Bei größeren Kunden landen Belege oft nicht bei derselben Person: Rechnungen gehen an die Buchhaltung, Lieferscheine ans Lager. Dafür legst du über Weiteren Ansprechpartner anlegen zusätzliche Kontakte mit eigener E-Mail-Adresse an.
Pflicht sind dabei nur Name oder Bezeichnung und die E-Mail-Adresse. Für ein Funktionspostfach trägst du unter Name oder Bezeichnung etwa „Buchhaltung” ein, lässt den Vornamen leer und stellst die Anrede auf Keine Angabe. Dann beginnt der Beleg mit „Sehr geehrte Damen und Herren”.

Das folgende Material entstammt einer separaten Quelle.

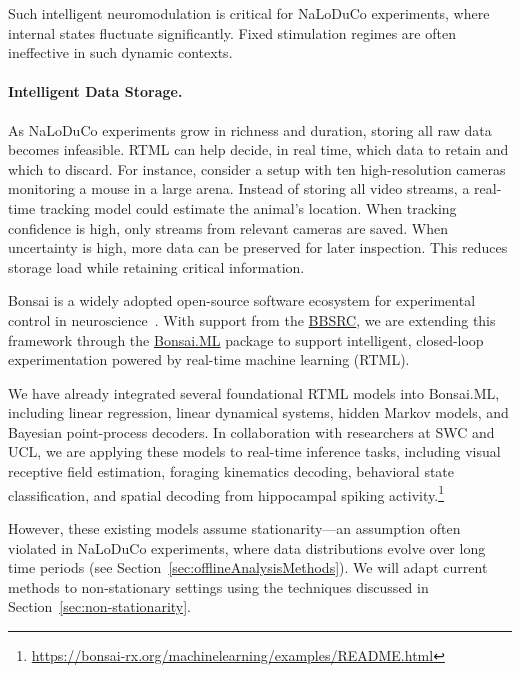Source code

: Such intelligent neuromodulation is critical for NaLoDuCo experiments, where internal states fluctuate significantly. Fixed stimulation regimes are often ineffective in such dynamic contexts.

\paragraph{Intelligent Data Storage.}
As NaLoDuCo experiments grow in richness and duration, storing all raw data becomes infeasible. RTML can help decide, in real time, which data to retain and which to discard. For instance, consider a setup with ten high-resolution cameras monitoring a mouse in a large arena. Instead of storing all video streams, a real-time tracking model could estimate the animal's location. When tracking confidence is high, only streams from relevant cameras are saved. When uncertainty is high, more data can be preserved for later inspection. This reduces storage load while retaining critical information.

\label{sec:bonsai}

Bonsai is a widely adopted open-source software ecosystem for experimental control in neuroscience~\citep{lopesEtAl15}. With support from the \href{https://gow.bbsrc.ukri.org/grants/AwardDetails.aspx?FundingReference=BB\%2FW019132\%2F1}{BBSRC}, we are extending this framework through the \href{https://bonsai-rx.org/machinelearning/}{Bonsai.ML} package to support intelligent, closed-loop experimentation powered by real-time machine learning (RTML).

We have already integrated several foundational RTML models into Bonsai.ML, including linear regression, linear dynamical systems, hidden Markov models, and Bayesian point-process decoders. In collaboration with researchers at SWC and UCL, we are applying these models to real-time inference tasks, including visual receptive field estimation, foraging kinematics decoding, behavioral state classification, and spatial decoding from hippocampal spiking activity.\footnote{\url{https://bonsai-rx.org/machinelearning/examples/README.html}}

However, these existing models assume stationarity—an assumption often violated in NaLoDuCo experiments, where data distributions evolve over long time periods (see Section~\ref{sec:offlineAnalysisMethods}). We will adapt current methods to non-stationary settings using the techniques discussed in Section~\ref{sec:non-stationarity}.

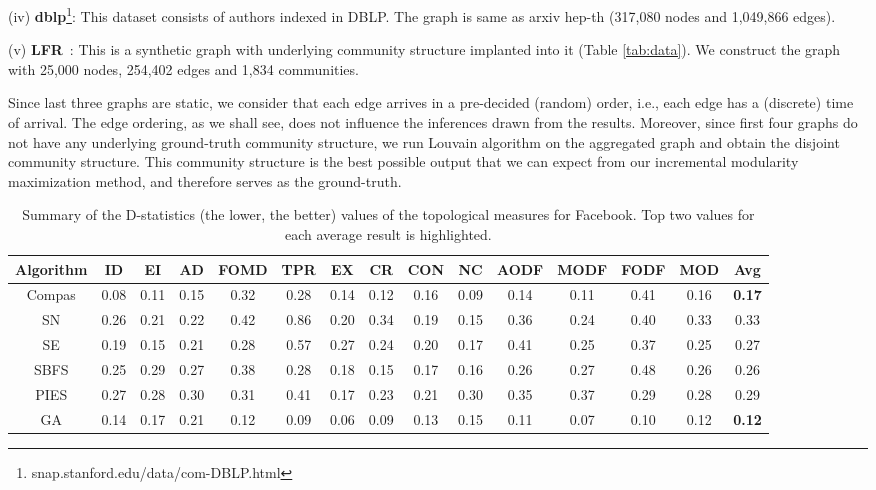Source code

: (iv) {\bf dblp}\footnote{snap.stanford.edu/data/com-DBLP.html}:
This dataset consists of authors indexed in DBLP. The graph is same as arxiv hep-th (317,080 nodes and 1,049,866 edges).

(v) {\bf LFR}~\cite{lancichinetti2008benchmark}: This is a synthetic graph with underlying community structure implanted into it (Table \ref{tab:data}).
We construct the graph with 25,000 nodes, 254,402 edges and 1,834 communities.

Since last three graphs are static, we consider that each edge arrives in a pre-decided (random) order, i.e., each edge has a (discrete) time of arrival. 
The edge ordering, as we shall see, does not influence the inferences drawn from the results.
Moreover, since first four graphs do not have any underlying ground-truth community structure, we run Louvain algorithm %
on the aggregated graph and obtain the disjoint community structure. This community structure is the best possible output that we can expect from our incremental modularity maximization method, and therefore serves as the ground-truth. 


\begin{table}
\centering
\caption{Summary of the D-statistics (the lower, the better) values of the topological measures for Facebook. Top two values for each average result is highlighted.}
\label{tab_fb}
\begin{adjustbox}{max width=\textwidth}
\begin{tabular}{c|c c c c c c c c c c c c c |c}
\hline
Algorithm & ID & EI & AD & FOMD & TPR & EX & CR & CON & NC & AODF & MODF & FODF & MOD & Avg \\ \hline
Compas    & 0.08   & 0.11   & 0.15   & 0.32     & 0.28    & 0.14   & 0.12   & 0.16    & 0.09   & 0.14     & 0.11     & 0.41     & 0.16 & {\bf 0.17}   \\ 
SN        & 0.26         &  0.21   & 0.22   & 0.42     & 0.86    & 0.20   & 0.34   & 0.19    & 0.15   &  0.36    & 0.24     & 0.40     & 0.33 & 0.33    \\ 
SE        & 0.19         &  0.15   & 0.21   & 0.28     & 0.57    & 0.27   & 0.24   & 0.20    & 0.17   & 0.41     & 0.25     & 0.37     & 0.25 & 0.27   \\ 
SBFS      &  0.25        &  0.29   & 0.27   & 0.38     & 0.28    & 0.18   & 0.15   & 0.17    & 0.16   & 0.26     & 0.27     & 0.48     &  0.26 & 0.26   \\ 
PIES      & 0.27         &  0.28  & 0.30   & 0.31     & 0.41    & 0.17   &  0.23  &  0.21   &  0.30  & 0.35     & 0.37     &  0.29    & 0.28 & 0.29   \\ 
GA        & 0.14   &  0.17   &  0.21   & 0.12     &  0.09   &  0.06  & 0.09   &  0.13    & 0.15   & 0.11     &  0.07      & 0.10   & 0.12 & {\bf 0.12} \\ \hline
\end{tabular}
\end{adjustbox}
\vspace{3mm}
\end{table}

Hat der Kunde mehrere Ansprechpartner, wählst du auf dem Beleg im Feld Ansprechpartner, an wen er geht. Voreingestellt ist der Hauptkontakt, Anrede und Empfänger richten sich nach deiner Wahl.
Zahlungsziele und Skonto

Jeder Kunde hat drei Zahlungsziele. Auf der Rechnung erscheinen sie als Auswahl, du klickst beim Schreiben nur das passende an. Die Tabelle zeigt je Ziel die Spalten Zahlungsziel, Skonto, Netto und Auf dem Beleg. Unter Zahlungsziel stehen die Tage, 0 Tage bedeutet sofort.
Pro Zahlungsziel entscheidet ein Schalter, ob es Skonto gibt. Ist er an, trägst du den Prozentsatz ein, und die Tage links sind die Skontofrist. Unter Netto steht dann, bis wann der Kunde ohne Abzug zahlen darf, auch wenn die Skontofrist schon vorbei ist. Jedes Skonto-Ziel hat seine eigene Nettofrist. Nur wenn du das Feld Netto leer lässt, gilt die längste der drei Fristen.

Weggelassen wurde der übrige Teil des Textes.